◆ DIRECTIONS:
Search the entries for the word "such" and report each line that has it.

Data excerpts
----

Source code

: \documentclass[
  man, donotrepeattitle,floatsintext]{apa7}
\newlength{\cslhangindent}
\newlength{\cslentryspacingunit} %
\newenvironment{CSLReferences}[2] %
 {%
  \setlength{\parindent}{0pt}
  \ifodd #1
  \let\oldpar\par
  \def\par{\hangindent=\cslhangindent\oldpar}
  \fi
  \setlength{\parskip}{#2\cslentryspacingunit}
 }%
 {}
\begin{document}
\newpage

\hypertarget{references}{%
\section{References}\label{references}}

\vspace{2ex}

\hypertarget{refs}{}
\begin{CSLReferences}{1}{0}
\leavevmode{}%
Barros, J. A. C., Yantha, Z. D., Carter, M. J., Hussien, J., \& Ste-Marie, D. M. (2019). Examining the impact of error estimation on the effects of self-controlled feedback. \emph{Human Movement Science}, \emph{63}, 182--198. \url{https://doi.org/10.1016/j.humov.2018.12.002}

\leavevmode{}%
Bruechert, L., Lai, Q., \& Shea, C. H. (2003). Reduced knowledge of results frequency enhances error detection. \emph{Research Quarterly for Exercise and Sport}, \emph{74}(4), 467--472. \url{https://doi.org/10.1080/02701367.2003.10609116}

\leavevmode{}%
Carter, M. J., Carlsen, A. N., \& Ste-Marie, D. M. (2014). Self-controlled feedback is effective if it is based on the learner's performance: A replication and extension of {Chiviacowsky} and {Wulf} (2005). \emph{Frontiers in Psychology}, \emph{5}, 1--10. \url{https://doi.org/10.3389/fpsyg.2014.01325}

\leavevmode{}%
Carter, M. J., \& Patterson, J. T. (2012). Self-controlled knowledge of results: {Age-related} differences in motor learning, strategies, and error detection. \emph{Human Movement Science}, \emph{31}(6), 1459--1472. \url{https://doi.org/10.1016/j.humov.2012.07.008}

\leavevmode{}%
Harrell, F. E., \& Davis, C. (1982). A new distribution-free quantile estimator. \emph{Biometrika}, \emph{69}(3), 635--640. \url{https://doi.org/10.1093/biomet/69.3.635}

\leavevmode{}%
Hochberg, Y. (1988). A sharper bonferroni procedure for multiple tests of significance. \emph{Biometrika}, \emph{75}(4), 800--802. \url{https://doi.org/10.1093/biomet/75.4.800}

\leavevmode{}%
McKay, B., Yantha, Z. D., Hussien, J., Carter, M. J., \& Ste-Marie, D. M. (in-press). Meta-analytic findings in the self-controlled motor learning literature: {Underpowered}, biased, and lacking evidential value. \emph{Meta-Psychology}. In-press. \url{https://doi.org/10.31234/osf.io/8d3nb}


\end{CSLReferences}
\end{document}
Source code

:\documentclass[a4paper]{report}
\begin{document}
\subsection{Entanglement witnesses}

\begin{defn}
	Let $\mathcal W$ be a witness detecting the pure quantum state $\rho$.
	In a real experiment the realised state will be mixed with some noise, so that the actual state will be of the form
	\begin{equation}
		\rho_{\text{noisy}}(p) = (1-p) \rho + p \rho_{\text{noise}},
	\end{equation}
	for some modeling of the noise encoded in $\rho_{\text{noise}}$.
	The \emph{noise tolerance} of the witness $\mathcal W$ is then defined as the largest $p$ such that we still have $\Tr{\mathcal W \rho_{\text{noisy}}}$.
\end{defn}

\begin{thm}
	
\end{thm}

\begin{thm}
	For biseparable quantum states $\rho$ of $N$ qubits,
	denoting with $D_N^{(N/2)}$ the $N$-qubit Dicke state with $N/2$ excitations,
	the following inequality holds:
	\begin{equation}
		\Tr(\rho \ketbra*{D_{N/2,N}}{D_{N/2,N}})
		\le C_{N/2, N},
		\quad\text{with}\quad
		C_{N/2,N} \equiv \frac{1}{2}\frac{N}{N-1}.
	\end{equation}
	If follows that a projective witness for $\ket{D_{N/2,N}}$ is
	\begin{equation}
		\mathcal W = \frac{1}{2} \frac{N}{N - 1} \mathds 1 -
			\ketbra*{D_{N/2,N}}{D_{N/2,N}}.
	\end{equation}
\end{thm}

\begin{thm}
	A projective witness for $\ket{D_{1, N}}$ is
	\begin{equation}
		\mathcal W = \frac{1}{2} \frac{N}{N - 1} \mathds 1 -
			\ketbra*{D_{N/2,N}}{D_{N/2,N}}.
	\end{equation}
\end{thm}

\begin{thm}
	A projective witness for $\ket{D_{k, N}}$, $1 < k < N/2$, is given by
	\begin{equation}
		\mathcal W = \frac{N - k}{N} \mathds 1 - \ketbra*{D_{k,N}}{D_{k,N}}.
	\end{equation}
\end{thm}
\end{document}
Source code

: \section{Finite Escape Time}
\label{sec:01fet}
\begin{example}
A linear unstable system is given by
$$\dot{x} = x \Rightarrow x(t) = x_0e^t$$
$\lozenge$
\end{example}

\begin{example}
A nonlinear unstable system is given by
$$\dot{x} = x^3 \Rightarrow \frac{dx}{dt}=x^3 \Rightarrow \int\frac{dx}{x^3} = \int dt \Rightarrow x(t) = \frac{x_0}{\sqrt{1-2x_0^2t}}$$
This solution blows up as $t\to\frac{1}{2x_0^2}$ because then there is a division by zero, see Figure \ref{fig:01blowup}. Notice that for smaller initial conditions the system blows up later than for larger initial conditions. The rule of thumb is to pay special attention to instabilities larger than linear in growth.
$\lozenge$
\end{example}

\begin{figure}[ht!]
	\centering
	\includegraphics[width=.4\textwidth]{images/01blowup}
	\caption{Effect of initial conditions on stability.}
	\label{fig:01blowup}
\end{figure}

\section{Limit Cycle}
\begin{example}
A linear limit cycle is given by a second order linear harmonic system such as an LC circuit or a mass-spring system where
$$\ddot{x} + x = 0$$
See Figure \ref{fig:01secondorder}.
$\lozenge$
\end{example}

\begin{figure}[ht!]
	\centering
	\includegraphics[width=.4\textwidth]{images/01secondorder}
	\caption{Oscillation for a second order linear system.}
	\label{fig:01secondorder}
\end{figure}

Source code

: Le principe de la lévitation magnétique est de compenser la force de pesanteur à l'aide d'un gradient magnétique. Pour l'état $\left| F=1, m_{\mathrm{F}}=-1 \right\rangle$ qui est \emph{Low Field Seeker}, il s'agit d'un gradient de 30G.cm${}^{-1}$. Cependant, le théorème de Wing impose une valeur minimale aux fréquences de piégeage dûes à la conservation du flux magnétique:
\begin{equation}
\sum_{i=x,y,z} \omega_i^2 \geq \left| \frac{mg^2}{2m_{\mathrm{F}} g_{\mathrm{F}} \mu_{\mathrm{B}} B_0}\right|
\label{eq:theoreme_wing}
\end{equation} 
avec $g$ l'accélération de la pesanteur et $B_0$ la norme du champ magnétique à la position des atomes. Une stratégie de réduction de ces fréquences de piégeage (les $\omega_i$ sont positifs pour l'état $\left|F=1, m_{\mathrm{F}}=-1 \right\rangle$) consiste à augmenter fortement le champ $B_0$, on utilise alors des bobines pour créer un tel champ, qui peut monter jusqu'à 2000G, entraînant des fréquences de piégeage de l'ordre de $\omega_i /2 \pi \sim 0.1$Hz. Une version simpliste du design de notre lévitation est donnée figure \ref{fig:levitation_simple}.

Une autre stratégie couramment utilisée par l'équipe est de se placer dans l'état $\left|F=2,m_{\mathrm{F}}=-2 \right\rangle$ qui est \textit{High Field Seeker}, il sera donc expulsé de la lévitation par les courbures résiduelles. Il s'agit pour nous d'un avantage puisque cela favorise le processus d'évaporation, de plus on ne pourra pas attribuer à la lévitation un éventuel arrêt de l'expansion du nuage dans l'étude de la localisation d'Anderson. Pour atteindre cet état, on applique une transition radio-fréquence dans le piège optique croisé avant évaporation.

----

◆ ANSWER TO THIS PROBLEM:
	The \emph{noise tolerance} of the witness $\mathcal W$ is then defined as the largest $p$ such that we still have $\Tr{\mathcal W \rho_{\text{noisy}}}$.
A linear limit cycle is given by a second order linear harmonic system such as an LC circuit or a mass-spring system where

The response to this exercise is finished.